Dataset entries
◇ ◇ ◇ ◇
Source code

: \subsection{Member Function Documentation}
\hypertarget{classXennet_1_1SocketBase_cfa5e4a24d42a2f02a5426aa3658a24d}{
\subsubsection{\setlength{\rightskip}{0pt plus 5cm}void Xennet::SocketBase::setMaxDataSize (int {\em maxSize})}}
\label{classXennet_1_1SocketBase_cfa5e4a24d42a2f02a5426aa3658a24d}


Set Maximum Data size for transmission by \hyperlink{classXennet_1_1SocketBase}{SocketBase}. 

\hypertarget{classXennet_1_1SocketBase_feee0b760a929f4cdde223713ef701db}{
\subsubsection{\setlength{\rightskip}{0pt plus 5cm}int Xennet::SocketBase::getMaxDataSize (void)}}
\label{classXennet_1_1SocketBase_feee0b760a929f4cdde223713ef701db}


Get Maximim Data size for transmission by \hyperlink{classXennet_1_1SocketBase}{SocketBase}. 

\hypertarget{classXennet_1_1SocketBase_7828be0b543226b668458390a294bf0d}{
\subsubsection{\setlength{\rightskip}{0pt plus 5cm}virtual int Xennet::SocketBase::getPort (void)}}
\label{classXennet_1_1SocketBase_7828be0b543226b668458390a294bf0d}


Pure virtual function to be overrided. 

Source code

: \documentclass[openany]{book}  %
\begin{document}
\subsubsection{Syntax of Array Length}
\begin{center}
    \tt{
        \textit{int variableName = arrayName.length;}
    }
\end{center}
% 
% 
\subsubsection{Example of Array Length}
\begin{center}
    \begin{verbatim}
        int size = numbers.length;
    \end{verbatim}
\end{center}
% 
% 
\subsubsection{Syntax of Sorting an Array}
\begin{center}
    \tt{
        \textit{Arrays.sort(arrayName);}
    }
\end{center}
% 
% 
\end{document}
◇ ◇ ◇ ◇
● **What is expected**
Copy all lines from the data above that contain the word "setlength".

● **Output below**
\subsubsection{\setlength{\rightskip}{0pt plus 5cm}void Xennet::SocketBase::setMaxDataSize (int {\em maxSize})}}
\subsubsection{\setlength{\rightskip}{0pt plus 5cm}int Xennet::SocketBase::getMaxDataSize (void)}}
\subsubsection{\setlength{\rightskip}{0pt plus 5cm}virtual int Xennet::SocketBase::getPort (void)}}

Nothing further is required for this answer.